The a2a mode sends JSON-RPC requests to a remote A2A server and polls for results. Use it to call agents running on other machines or in other frameworks. Each agent reference needs a url instead of a role_file.

Git

Subprocess-based git operations with read-only default.

tools:
  - type: git
    repo_path: .
    read_only: true
    timeout_seconds: 30
FieldTypeDefaultDescription
repo_pathstr"."Path to the git repository
read_onlybooltrueOnly allow read operations
timeout_secondsint30Timeout for each git command

Read tools: git_status, git_log, git_diff, git_show, git_blame, git_changed_files, git_list_files. Write tools (when read_only: false): git_checkout, git_commit, git_tag.

Shell

Execute shell commands with an allowlist.

tools:
  - type: shell
    allowed_commands: [kubectl, docker, curl]
    require_confirmation: false
    timeout_seconds: 30
    working_dir: .
FieldTypeDefaultDescription
allowed_commandslist[str][]Allowlist of executable names; empty = all non-blocked commands are permitted
blocked_commandslist[str](built-in denylist)Commands always blocked regardless of allowed_commands (e.g. rm, sudo)
require_confirmationbooltruePrompt user before each execution
timeout_secondsint30Timeout per command in seconds
working_dirstr | nullnullWorking directory (null = role file's directory)
max_output_bytesint102400Truncate combined stdout+stderr beyond this byte count

Registered function: run_shell(command). Shell operators (|, &&, ;, redirects) are blocked — use dedicated tools instead. When allowed_commands is empty, all non-blocked commands are permitted; when non-empty, only listed executables are allowed.

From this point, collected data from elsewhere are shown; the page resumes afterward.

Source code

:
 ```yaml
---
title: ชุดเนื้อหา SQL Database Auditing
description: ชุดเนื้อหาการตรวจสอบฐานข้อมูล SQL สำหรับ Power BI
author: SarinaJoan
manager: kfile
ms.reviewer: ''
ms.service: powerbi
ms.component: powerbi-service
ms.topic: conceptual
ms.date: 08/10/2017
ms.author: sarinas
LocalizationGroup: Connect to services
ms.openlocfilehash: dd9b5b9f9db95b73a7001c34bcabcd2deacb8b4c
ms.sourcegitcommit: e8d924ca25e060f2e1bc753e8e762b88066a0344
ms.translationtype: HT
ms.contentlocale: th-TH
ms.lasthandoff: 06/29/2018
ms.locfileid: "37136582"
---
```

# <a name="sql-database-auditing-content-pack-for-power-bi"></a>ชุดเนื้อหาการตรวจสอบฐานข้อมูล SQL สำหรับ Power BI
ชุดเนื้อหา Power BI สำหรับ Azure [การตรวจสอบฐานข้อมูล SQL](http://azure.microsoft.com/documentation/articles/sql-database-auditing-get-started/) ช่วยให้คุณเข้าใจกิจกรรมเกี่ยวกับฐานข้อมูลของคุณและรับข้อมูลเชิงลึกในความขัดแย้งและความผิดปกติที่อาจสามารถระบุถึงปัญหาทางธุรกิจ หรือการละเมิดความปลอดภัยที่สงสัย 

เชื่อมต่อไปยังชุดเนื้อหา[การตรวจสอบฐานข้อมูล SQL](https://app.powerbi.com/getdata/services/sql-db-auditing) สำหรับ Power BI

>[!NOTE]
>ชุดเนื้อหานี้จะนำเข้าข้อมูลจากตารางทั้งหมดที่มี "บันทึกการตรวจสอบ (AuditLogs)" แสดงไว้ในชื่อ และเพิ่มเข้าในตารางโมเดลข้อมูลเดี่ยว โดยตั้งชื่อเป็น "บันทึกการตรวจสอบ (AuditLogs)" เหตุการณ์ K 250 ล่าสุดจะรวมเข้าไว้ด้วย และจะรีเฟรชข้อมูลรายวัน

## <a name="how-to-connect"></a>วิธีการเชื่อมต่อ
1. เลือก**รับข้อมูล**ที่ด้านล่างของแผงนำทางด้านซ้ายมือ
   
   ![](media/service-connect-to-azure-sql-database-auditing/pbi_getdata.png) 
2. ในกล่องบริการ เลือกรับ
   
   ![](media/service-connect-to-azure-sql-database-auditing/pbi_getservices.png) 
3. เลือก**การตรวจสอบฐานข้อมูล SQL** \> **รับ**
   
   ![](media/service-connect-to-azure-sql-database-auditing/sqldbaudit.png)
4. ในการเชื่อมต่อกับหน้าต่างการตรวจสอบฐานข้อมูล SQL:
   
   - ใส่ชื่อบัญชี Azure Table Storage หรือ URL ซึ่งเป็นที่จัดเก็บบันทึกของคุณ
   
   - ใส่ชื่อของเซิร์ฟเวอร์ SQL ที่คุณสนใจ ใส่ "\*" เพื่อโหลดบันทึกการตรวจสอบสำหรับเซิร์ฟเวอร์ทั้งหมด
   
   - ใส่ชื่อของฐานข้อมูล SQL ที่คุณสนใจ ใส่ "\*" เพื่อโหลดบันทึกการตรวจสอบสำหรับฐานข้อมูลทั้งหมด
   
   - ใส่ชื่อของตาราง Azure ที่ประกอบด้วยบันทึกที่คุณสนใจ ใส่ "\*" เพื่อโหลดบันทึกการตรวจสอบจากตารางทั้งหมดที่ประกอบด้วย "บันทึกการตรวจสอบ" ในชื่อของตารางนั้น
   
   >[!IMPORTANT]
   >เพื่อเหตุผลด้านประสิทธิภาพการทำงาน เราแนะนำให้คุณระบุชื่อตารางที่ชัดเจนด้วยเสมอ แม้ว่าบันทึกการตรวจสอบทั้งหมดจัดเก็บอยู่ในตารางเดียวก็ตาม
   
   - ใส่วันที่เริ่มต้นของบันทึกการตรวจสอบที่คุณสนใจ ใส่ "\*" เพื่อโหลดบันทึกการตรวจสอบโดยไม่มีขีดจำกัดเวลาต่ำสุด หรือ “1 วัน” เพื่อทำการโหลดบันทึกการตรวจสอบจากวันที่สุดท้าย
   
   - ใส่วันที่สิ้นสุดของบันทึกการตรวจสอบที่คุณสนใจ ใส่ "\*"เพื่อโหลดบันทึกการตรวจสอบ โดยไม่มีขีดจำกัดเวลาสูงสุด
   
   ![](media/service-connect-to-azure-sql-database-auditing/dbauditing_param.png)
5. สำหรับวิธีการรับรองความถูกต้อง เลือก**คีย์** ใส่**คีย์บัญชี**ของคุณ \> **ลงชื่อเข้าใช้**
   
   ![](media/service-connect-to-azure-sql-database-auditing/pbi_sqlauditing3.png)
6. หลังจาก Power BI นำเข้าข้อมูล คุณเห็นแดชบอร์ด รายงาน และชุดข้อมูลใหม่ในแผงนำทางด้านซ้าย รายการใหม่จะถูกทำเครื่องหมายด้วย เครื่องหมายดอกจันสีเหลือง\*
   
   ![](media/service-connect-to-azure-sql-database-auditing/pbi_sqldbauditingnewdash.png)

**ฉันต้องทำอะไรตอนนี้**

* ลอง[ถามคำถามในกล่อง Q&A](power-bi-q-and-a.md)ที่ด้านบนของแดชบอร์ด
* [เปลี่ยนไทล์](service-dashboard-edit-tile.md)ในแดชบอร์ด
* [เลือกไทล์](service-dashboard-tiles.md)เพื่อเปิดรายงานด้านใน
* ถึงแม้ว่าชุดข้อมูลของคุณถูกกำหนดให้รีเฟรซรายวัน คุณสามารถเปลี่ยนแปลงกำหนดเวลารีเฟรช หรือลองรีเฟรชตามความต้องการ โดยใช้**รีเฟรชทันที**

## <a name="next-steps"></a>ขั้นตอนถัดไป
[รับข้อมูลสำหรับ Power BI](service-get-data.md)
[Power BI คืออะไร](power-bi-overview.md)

When security.sandbox is enabled, commands run inside the configured sandbox backend (bubblewrap or Docker) instead of on the host.

Web Reader

Fetch a web page and return its content as markdown. Internal (SSRF) addresses are automatically blocked.

tools:
  - type: web_reader
    allowed_domains: []
    timeout_seconds: 15
    max_content_bytes: 512000
FieldTypeDefaultDescription
allowed_domainslist[str][]Only fetch from these domains (empty = allow all)
blocked_domainslist[str][]Never fetch from these domains (ignored when allowed_domains is set)
max_content_bytesint512000Truncate page content beyond this byte count
timeout_secondsint15HTTP request timeout in seconds
user_agentstr(default)User-Agent header sent with requests

Registered function: fetch_page(url).

Python

Execute Python code in a subprocess with optional network isolation.

tools:
  - type: python
    timeout_seconds: 30
    network_disabled: true
    require_confirmation: true
FieldTypeDefaultDescription
timeout_secondsint30Timeout per execution in seconds
max_output_bytesint102400Truncate combined stdout+stderr beyond this byte count
working_dirstr | nullnullWorking directory (null = fresh temp directory per run)
require_confirmationbooltruePrompt user before each execution
network_disabledbooltrueBlock outbound network access via audit hook

Registered function: run_python(code).

When security.sandbox is enabled, code runs inside the configured sandbox backend (bubblewrap or Docker) instead of on the host.

DateTime

Get the current date/time and parse date strings. Requires no API key or external service.

tools:
  - type: datetime
    default_timezone: UTC
FieldTypeDefaultDescription
default_timezonestr"UTC"Default timezone when none is specified in the tool call

Registered functions: current_time(timezone), parse_date(text, format).

SQL

Query a SQLite database. Read-only by default — ATTACH DATABASE is blocked at the engine level to prevent escaping the configured database.

tools:
  - type: sql
    database: ./data.db
    read_only: true
    max_rows: 100
FieldTypeDefaultDescription
databasestr(required)Path to the SQLite file, or :memory: for an in-memory database
read_onlybooltrueOnly allow SELECT statements
max_rowsint100Maximum rows returned per query
max_result_bytesint102400Truncate result output beyond this byte count
timeout_secondsint10SQLite connection timeout in seconds

Registered function: query_database(sql).

Web Scraper

Fetch a web page, extract its content, and store it in the document store so it becomes searchable via search_documents. Uses the chunking and embedding settings from spec.ingest.

tools:
  - type: web_scraper
    allowed_domains: []
    timeout_seconds: 15
FieldTypeDefaultDescription
allowed_domainslist[str][]Only scrape these domains (empty = allow all)
blocked_domainslist[str][]Never scrape these domains (ignored when allowed_domains is set)
max_content_bytesint512000Truncate page content beyond this byte count
timeout_secondsint15HTTP request timeout in seconds
user_agentstr(default)User-Agent header sent with requests

Registered function: scrape_page(url). After scraping, the page is chunked and embedded using the settings from spec.ingest, then stored so search_documents can retrieve it.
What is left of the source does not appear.